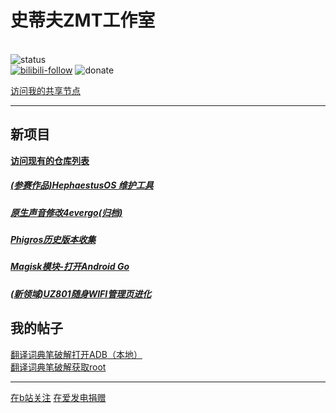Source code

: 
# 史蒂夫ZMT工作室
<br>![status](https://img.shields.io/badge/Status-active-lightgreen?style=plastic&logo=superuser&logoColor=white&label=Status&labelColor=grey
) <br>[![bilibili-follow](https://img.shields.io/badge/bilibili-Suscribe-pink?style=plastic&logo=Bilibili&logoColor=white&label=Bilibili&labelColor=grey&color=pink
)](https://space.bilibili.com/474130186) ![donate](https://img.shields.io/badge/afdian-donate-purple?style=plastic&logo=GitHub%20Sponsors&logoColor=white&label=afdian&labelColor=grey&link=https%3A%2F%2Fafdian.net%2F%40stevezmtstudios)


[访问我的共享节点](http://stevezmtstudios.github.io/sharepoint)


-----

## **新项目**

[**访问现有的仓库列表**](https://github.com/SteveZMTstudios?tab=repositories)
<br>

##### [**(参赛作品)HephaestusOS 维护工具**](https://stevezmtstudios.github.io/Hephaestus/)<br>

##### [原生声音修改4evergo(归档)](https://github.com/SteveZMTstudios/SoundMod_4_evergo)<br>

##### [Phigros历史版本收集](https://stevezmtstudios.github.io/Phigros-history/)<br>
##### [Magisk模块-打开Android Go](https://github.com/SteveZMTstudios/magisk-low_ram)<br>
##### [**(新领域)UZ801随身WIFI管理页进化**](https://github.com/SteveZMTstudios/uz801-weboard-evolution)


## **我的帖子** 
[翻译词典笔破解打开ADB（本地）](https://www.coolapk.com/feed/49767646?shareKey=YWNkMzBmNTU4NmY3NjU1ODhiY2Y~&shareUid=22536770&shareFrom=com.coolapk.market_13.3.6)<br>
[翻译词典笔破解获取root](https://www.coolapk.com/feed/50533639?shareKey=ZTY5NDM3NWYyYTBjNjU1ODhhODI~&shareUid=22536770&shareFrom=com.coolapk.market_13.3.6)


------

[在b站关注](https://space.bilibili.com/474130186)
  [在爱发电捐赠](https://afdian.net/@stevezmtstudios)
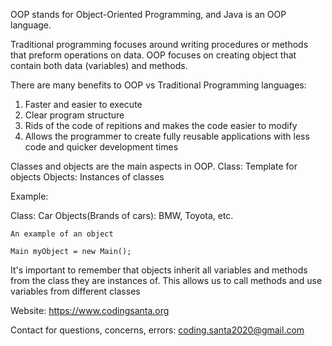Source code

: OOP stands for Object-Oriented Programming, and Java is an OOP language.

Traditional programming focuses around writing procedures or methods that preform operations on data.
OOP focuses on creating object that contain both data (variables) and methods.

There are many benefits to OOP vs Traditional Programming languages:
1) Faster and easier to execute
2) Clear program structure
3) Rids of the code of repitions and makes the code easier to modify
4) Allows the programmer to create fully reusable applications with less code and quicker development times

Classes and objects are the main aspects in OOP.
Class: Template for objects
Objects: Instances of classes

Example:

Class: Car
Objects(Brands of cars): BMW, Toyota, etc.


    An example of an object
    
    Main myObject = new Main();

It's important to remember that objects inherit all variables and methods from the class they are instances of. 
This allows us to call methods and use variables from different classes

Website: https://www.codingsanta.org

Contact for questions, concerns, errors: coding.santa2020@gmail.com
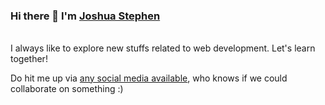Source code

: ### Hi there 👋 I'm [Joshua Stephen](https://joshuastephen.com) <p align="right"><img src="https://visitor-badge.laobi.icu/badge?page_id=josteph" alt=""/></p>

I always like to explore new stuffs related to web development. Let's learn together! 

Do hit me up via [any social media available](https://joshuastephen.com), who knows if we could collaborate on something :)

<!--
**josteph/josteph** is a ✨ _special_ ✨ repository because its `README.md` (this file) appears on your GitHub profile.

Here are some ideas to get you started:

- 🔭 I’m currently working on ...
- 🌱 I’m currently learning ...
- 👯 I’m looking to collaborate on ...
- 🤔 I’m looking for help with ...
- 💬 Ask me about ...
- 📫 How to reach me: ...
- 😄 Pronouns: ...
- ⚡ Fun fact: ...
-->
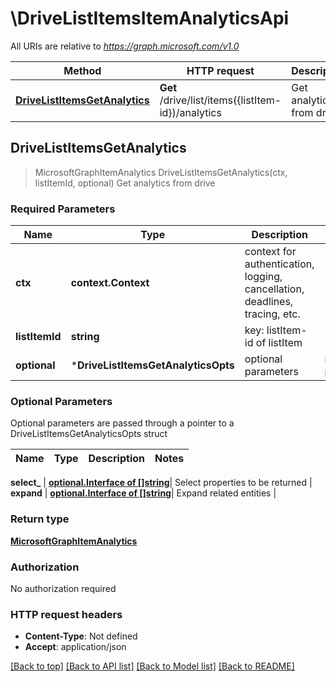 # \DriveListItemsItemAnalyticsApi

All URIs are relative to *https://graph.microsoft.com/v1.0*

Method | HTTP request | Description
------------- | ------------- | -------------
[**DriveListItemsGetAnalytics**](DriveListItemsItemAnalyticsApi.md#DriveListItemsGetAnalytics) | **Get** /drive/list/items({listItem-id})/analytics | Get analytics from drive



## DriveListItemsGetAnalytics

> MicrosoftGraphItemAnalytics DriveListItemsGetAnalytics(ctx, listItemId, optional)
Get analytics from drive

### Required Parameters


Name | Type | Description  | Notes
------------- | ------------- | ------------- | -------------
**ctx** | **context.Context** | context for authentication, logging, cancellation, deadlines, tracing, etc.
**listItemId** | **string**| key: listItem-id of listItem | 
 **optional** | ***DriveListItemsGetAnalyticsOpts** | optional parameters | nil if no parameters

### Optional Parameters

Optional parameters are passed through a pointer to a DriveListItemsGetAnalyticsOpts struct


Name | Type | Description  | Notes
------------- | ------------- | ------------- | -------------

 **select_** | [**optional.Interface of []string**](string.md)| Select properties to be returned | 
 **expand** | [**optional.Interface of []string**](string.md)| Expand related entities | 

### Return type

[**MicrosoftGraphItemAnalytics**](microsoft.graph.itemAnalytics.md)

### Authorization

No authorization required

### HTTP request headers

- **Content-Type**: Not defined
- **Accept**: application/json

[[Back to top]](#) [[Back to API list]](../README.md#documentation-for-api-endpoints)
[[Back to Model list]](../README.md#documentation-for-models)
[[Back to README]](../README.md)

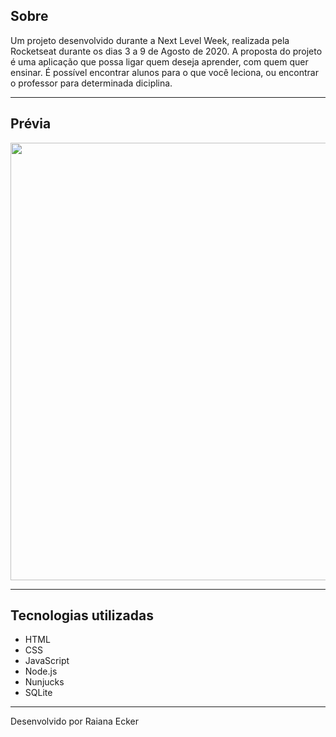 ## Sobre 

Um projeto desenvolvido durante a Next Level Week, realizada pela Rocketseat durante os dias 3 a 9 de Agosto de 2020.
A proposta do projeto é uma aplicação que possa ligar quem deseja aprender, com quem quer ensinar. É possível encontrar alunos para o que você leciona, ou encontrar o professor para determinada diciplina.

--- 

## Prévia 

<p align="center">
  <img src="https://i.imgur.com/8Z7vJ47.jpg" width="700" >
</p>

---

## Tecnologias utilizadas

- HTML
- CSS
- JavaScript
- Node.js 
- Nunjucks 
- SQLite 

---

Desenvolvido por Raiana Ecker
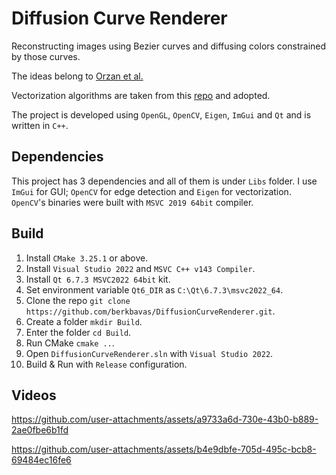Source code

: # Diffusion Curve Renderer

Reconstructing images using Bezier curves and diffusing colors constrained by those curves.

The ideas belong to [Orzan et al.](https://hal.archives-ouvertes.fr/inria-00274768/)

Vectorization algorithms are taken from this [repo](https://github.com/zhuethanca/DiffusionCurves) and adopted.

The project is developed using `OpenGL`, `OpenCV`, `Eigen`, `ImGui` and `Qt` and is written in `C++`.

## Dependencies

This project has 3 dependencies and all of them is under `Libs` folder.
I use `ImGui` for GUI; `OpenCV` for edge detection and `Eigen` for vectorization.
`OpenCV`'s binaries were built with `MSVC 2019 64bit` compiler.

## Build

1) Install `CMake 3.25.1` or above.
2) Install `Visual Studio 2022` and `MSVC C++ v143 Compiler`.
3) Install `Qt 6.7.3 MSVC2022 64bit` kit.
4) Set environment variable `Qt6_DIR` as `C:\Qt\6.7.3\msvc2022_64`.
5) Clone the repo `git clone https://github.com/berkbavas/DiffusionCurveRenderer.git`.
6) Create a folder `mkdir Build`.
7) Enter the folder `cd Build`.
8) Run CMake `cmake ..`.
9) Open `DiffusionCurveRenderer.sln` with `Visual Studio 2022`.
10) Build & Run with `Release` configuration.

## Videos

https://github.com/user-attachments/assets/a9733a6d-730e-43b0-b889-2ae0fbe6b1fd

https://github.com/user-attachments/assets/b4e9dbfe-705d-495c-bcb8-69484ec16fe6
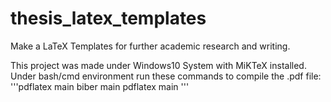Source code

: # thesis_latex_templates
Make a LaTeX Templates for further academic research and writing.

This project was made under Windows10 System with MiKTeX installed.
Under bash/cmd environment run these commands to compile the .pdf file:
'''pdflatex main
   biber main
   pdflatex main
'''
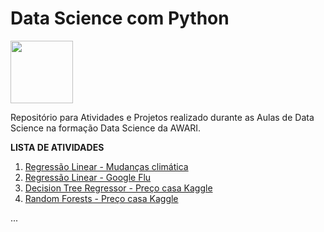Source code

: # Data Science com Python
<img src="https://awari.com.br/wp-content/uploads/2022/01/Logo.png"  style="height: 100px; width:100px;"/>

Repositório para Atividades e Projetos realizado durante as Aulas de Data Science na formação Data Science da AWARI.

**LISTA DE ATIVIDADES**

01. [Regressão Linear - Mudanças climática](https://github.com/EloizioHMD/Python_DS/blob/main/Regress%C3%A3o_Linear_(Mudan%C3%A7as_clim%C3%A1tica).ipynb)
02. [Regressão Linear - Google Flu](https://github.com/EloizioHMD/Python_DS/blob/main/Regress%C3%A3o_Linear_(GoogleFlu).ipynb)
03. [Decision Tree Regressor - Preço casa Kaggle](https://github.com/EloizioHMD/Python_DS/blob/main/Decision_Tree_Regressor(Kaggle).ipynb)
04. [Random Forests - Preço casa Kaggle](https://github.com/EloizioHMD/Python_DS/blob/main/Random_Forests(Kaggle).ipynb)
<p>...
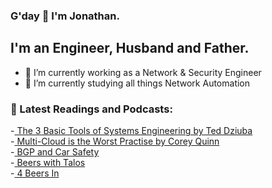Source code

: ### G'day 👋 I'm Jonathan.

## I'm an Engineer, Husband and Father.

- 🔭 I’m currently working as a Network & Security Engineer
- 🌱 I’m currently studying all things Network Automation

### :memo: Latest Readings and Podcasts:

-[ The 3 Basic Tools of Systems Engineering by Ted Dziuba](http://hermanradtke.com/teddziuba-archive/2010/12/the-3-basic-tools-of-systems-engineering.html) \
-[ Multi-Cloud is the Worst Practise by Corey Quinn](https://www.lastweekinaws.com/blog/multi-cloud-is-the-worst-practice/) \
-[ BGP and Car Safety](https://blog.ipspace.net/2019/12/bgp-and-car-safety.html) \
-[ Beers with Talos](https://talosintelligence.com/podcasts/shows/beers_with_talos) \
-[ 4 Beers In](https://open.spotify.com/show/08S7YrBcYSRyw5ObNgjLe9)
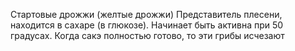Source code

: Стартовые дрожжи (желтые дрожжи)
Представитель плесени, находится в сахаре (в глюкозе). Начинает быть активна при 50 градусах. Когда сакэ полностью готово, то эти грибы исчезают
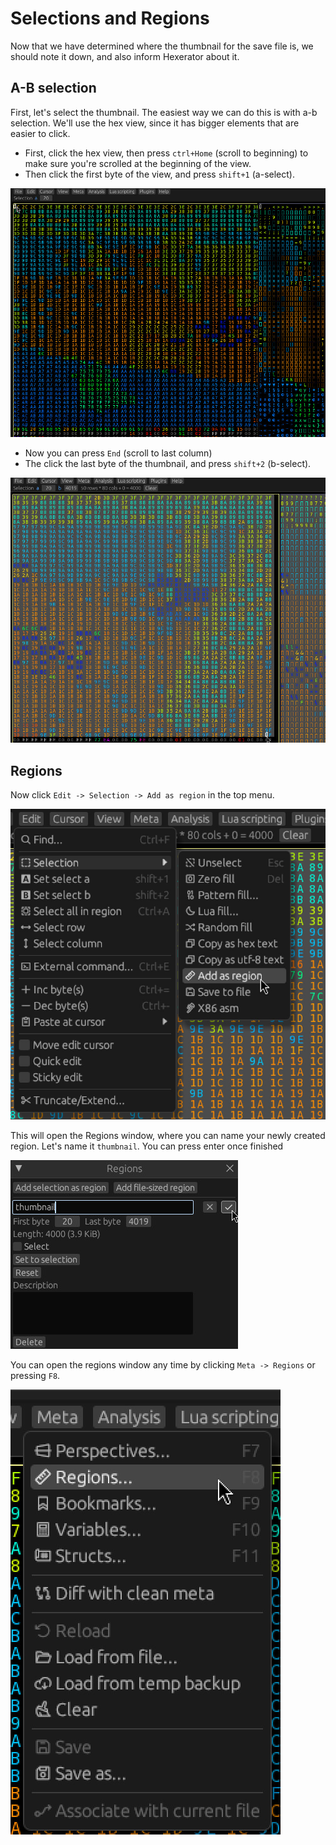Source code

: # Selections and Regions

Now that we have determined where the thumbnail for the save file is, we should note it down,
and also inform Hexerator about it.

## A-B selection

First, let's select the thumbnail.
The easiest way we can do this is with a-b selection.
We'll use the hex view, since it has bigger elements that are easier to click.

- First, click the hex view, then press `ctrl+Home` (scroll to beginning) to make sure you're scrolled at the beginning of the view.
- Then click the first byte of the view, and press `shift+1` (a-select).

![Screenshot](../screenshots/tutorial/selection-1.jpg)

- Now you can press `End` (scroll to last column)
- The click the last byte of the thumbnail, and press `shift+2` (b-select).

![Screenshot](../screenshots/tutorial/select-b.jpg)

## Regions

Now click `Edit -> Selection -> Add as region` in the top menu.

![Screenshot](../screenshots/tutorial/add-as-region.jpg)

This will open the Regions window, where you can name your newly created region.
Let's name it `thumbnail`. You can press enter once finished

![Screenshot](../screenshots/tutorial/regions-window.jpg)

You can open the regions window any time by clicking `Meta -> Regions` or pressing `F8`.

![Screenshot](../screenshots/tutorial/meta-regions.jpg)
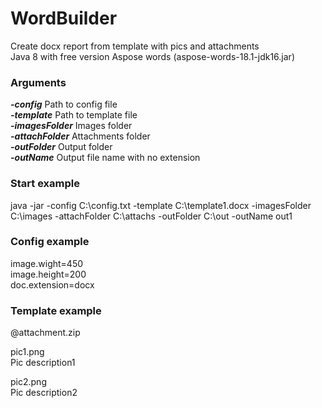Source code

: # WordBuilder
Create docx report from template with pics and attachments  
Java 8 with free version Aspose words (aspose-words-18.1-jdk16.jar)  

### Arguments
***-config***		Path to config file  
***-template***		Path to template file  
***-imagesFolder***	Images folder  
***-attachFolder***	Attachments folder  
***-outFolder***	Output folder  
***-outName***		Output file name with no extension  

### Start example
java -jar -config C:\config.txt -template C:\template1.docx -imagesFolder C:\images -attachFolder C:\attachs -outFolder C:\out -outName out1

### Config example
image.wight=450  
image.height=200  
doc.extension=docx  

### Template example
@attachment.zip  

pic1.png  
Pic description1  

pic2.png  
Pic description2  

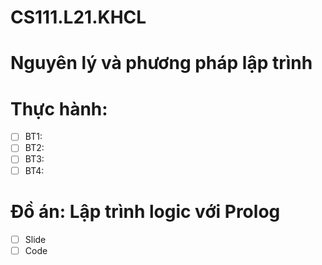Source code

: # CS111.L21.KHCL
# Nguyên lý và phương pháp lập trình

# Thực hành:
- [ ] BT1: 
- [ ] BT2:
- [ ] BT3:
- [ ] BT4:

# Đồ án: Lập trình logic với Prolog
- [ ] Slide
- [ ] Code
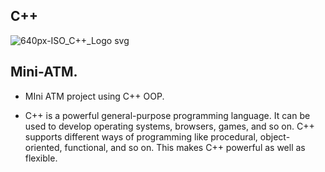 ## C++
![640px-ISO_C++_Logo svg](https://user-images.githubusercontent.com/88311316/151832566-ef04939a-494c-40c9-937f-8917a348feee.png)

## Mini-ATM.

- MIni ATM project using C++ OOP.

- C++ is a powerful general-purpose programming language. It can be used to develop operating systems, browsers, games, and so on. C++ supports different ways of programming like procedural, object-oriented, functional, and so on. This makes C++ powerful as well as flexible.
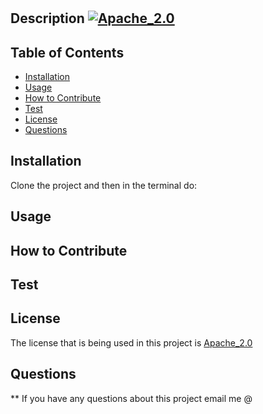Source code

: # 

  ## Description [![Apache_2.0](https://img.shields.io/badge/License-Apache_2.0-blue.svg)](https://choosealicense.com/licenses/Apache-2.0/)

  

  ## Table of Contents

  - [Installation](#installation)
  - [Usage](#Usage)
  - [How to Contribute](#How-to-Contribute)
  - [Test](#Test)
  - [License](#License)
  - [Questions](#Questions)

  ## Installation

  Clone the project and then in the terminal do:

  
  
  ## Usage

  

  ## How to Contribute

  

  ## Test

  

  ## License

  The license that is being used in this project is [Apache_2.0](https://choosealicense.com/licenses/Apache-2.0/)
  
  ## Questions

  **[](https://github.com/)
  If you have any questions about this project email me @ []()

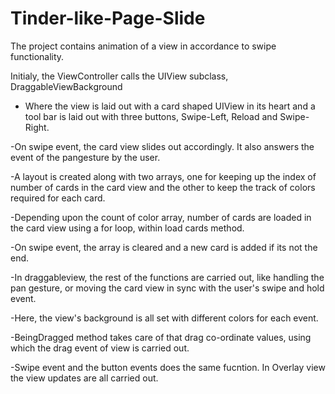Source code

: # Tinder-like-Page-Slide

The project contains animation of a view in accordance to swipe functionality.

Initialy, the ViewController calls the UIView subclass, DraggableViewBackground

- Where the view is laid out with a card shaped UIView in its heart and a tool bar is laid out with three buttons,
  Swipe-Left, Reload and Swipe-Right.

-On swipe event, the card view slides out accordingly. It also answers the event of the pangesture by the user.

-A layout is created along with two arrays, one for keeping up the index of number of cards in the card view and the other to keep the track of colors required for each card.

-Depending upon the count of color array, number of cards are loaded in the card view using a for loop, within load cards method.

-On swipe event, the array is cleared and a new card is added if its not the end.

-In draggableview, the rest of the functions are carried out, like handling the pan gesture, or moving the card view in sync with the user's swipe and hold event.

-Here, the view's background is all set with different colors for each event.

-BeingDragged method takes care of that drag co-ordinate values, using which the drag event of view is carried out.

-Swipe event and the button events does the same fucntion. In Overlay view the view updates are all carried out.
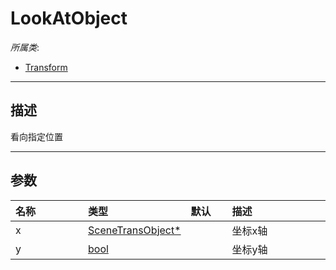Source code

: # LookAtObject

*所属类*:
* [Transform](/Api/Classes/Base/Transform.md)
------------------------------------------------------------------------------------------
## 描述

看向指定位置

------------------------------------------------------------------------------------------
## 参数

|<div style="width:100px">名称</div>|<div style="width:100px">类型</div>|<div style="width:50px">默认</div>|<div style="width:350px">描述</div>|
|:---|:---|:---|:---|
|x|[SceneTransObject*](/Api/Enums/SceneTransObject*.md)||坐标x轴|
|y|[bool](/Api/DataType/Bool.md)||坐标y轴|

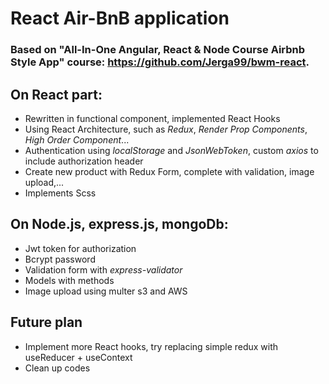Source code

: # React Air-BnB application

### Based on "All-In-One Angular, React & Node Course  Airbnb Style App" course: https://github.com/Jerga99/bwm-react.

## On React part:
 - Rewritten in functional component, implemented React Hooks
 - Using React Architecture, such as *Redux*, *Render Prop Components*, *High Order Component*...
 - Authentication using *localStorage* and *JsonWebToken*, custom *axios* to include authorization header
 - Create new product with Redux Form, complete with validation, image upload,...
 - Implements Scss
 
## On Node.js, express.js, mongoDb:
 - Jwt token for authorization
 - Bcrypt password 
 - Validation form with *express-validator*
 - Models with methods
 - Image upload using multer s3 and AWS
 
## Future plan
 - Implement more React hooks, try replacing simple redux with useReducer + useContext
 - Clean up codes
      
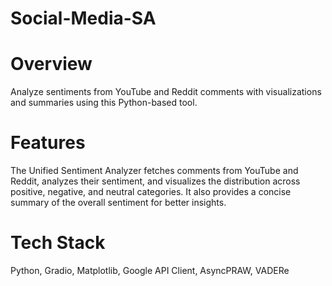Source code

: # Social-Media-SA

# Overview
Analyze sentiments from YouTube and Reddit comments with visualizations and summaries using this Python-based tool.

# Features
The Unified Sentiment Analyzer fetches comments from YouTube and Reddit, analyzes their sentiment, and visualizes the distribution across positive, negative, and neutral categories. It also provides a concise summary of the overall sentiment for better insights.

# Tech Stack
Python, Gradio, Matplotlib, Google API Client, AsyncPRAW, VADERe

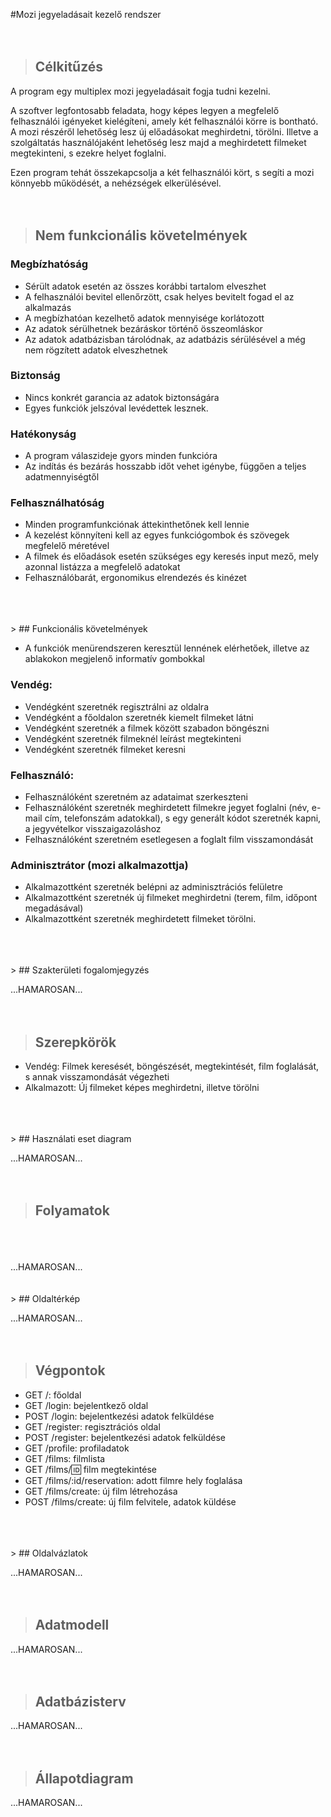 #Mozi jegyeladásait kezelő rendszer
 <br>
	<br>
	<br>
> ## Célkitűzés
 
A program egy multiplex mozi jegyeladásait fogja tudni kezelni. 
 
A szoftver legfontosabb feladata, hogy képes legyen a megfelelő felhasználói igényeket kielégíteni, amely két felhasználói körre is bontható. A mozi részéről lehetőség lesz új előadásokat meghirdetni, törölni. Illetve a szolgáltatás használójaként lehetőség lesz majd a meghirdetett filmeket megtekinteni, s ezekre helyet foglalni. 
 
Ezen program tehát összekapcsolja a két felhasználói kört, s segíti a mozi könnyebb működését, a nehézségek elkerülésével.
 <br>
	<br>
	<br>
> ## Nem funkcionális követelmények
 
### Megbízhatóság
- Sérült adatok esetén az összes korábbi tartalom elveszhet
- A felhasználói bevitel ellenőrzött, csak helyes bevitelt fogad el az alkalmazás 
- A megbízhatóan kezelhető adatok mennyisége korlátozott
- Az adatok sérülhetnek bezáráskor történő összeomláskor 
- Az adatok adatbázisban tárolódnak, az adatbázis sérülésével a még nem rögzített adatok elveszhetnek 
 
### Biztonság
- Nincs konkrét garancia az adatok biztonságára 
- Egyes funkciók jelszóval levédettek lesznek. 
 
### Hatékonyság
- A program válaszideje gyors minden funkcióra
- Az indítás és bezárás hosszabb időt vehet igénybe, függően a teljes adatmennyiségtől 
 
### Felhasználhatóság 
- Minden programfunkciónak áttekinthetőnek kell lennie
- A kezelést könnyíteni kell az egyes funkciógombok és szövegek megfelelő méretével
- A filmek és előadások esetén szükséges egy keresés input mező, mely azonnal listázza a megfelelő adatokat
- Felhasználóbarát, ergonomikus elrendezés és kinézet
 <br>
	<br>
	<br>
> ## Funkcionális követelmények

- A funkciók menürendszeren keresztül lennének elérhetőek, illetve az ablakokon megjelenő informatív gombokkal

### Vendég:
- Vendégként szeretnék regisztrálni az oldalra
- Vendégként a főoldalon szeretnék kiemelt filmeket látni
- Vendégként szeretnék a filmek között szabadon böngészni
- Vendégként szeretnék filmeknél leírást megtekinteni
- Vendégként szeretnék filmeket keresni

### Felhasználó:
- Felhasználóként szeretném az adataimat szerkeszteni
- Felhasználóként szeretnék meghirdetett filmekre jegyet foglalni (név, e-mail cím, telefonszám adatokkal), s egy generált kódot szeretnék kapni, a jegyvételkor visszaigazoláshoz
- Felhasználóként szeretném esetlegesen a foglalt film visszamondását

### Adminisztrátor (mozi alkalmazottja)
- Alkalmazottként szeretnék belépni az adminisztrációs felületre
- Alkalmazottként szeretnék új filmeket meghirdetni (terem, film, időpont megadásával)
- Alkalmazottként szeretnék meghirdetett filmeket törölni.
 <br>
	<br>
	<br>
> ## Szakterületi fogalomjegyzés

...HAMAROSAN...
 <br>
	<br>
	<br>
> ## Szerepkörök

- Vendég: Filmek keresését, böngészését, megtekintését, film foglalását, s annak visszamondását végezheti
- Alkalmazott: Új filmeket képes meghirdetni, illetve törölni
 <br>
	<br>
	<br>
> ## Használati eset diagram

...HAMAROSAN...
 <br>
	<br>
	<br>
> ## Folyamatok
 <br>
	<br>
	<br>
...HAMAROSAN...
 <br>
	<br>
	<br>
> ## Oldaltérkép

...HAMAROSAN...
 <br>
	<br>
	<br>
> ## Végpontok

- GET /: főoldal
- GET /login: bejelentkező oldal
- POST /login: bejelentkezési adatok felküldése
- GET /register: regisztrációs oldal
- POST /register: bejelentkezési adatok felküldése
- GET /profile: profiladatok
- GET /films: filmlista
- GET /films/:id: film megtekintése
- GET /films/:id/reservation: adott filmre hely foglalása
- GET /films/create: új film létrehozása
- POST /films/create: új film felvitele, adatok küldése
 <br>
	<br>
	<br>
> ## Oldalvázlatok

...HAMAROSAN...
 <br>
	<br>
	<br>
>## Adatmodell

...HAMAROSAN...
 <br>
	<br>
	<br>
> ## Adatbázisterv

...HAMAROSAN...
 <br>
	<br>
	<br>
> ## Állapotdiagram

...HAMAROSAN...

▶ [EXERCISE GOAL] Nothing but the lines from the beginning of the material above through the line containing "an OOP language." should appear in the answer, copied exactly and free of pictures.

▶ [REPLY]
Source code

: 
# 史蒂夫ZMT工作室
<br>![status](https://img.shields.io/badge/Status-active-lightgreen?style=plastic&logo=superuser&logoColor=white&label=Status&labelColor=grey
) <br>[![bilibili-follow](https://img.shields.io/badge/bilibili-Suscribe-pink?style=plastic&logo=Bilibili&logoColor=white&label=Bilibili&labelColor=grey&color=pink
)](https://space.bilibili.com/474130186) ![donate](https://img.shields.io/badge/afdian-donate-purple?style=plastic&logo=GitHub%20Sponsors&logoColor=white&label=afdian&labelColor=grey&link=https%3A%2F%2Fafdian.net%2F%40stevezmtstudios)


[访问我的共享节点](http://stevezmtstudios.github.io/sharepoint)


-----

## **新项目**

[**访问现有的仓库列表**](https://github.com/SteveZMTstudios?tab=repositories)
<br>

##### [**(参赛作品)HephaestusOS 维护工具**](https://stevezmtstudios.github.io/Hephaestus/)<br>

##### [原生声音修改4evergo(归档)](https://github.com/SteveZMTstudios/SoundMod_4_evergo)<br>

##### [Phigros历史版本收集](https://stevezmtstudios.github.io/Phigros-history/)<br>
##### [Magisk模块-打开Android Go](https://github.com/SteveZMTstudios/magisk-low_ram)<br>
##### [**(新领域)UZ801随身WIFI管理页进化**](https://github.com/SteveZMTstudios/uz801-weboard-evolution)


## **我的帖子** 
[翻译词典笔破解打开ADB（本地）](https://www.coolapk.com/feed/49767646?shareKey=YWNkMzBmNTU4NmY3NjU1ODhiY2Y~&shareUid=22536770&shareFrom=com.coolapk.market_13.3.6)<br>
[翻译词典笔破解获取root](https://www.coolapk.com/feed/50533639?shareKey=ZTY5NDM3NWYyYTBjNjU1ODhhODI~&shareUid=22536770&shareFrom=com.coolapk.market_13.3.6)


------

[在b站关注](https://space.bilibili.com/474130186)
  [在爱发电捐赠](https://afdian.net/@stevezmtstudios)
Source code

: OOP stands for Object-Oriented Programming, and Java is an OOP language.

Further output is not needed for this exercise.